A new client named Keishin enters the pawnshop and offers to help Hana. She’s skeptical but feels drawn to him. She explains that her father is missing and that she thinks he’s in trouble. Keishin insists on helping her find Toshio since he’s intrigued by Hana and reluctant to return to his life as a physicist in the real world anyway.
Hana and Keishin jump into a pond that transports them to a temple. There, they learn that Toshio is seeking Hana’s mother, Chiyo. When Hana was a baby, Chiyo stole a choice. Hana has grown up believing that the Shiikuin killed her for this crime. With the help of various magical and supernatural guides, however, she and Keishin discover that Chiyo is alive. Instead of killing her, the Shiikuin sentenced her to a life of longing—a fate worse than death.
As Hana and Keishin continue seeking clues to Toshio and Chiyo’s whereabouts, they run from the Shiikuin. Keishin is horrified by these cruel, ugly creatures and begs Hana to leave her world and come start a life with him in his world. Hana insists that this is impossible. When she was a child, her body was tattooed with the map of her destiny. She believes that she has no choice but to follow this map and accept her fate. Over time, however, she becomes increasingly attached to Keishin. She fears letting him go yet is terrified that her world will kill him. Meanwhile, she’s betrothed to a man named Haruto. Haruto is kind and gentle and helps point Hana and Keishin to the subterranean field where her parents are hiding. When he sees Hana and Keishin together, he urges Hana to accept her feelings for Keishin despite her duty to him. Hana feels conflicted but ultimately lets Haruto go.

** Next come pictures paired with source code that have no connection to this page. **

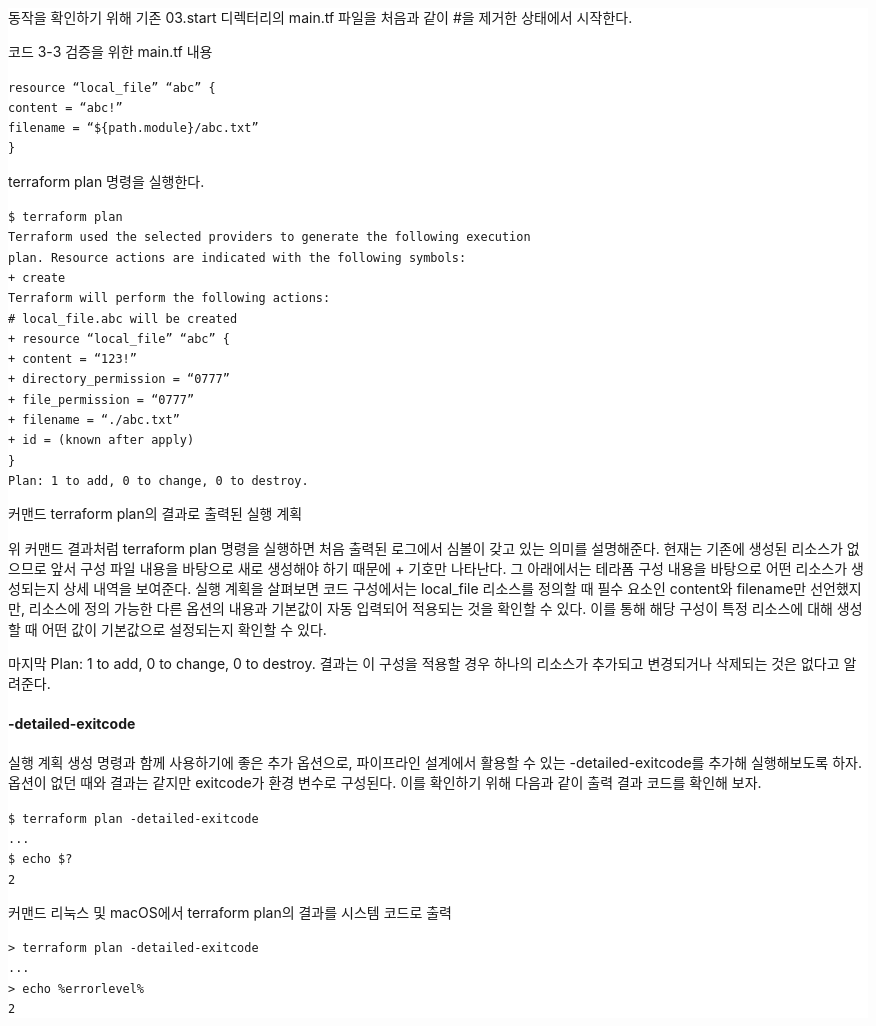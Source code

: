 동작을 확인하기 위해 기존 03.start 디렉터리의 main.tf 파일을 처음과 같이 #을 제거한 상태에서 시작한다.

코드 3-3 검증을 위한 main.tf 내용
```
resource “local_file” “abc” {
content = “abc!”
filename = “${path.module}/abc.txt”
}
```

terraform plan 명령을 실행한다.
```
$ terraform plan
Terraform used the selected providers to generate the following execution
plan. Resource actions are indicated with the following symbols:
+ create
Terraform will perform the following actions:
# local_file.abc will be created
+ resource “local_file” “abc” {
+ content = “123!”
+ directory_permission = “0777”
+ file_permission = “0777”
+ filename = “./abc.txt”
+ id = (known after apply)
}
Plan: 1 to add, 0 to change, 0 to destroy.
```

커맨드 terraform plan의 결과로 출력된 실행 계획

위 커맨드 결과처럼 terraform plan 명령을 실행하면 처음 출력된 로그에서 심볼이 갖고 있는 의미를 설명해준다. 현재는 기존에 생성된 리소스가 없으므로 앞서 구성 파일 내용을 바탕으로 새로 생성해야 하기 때문에 + 기호만 나타난다. 그 아래에서는 테라폼 구성 내용을 바탕으로 어떤 리소스가 생성되는지 상세 내역을 보여준다. 실행 계획을 살펴보면 코드 구성에서는 local_file 리소스를 정의할 때 필수 요소인 content와 filename만 선언했지만, 리소스에 정의 가능한 다른 옵션의 내용과 기본값이 자동 입력되어 적용되는 것을 확인할 수 있다. 이를 통해 해당 구성이 특정 리소스에 대해 생성할 때 어떤 값이 기본값으로 설정되는지 확인할 수 있다. 

마지막 Plan: 1 to add, 0 to change, 0 to destroy. 결과는 이 구성을 적용할 경우 하나의 리소스가 추가되고 변경되거나 삭제되는 것은 없다고 알려준다.

#### -detailed-exitcode
실행 계획 생성 명령과 함께 사용하기에 좋은 추가 옵션으로, 파이프라인 설계에서 활용할 수 있는 -detailed-exitcode를 추가해 실행해보도록 하자. 옵션이 없던 때와 결과는 같지만 exitcode가 환경 변수로 구성된다. 이를 확인하기 위해 다음과 같이 출력 결과 코드를 확인해 보자.
```
$ terraform plan -detailed-exitcode
...
$ echo $?
2
```

커맨드 리눅스 및 macOS에서 terraform plan의 결과를 시스템 코드로 출력
```
> terraform plan -detailed-exitcode
...
> echo %errorlevel%
2
```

Hana and Keishin find the field and encounter Toshio and Chiyo. While there, they discover many new truths about their world and their lives. Chiyo was consigned to this field because it’s where all “soulless” children are buried. The choices that Hana’s family gets from pawnshop clients are pieces of the clients’ souls—fragments that they then give the children to make them “normal.” However, if they don’t obtain enough choices, the children remain “soulless” and are exiled to the field. They don’t grow up but eventually turn into the monstrous Shiikuin who rule Hana’s world with fear and brutality. Upon learning this, Keishin suggests that Hana stop collecting choices and end the Shiikuin cycle of violence. He insists that the children are beautiful and good no matter how different they might seem when they’re born.
When the Shiikuin appear in the field, Hana and Keishin flee, leaving Toshio and Chiyo behind. Toshio has only a year to live and would rather spend it with Chiyo anyway. Hana and Keishin finally make it to safety. After they return to the pawnshop, however, they decide to part ways.
Hana and Keishin spend the next five years apart. For an entire year, Keishin visits the ramen shop regularly, hoping that someday he’ll open the door and find himself back at the pawnshop. One day, at the ramen shop, he encounters his estranged mother, and they renew their relationship. Several years later, Keishin runs into Hana at the airport. Hana informs him that she closed the pawnshop and righted the injustices of her world. She has come to Keishin’s world for good. They embrace, profess their love, and decide to be together forever.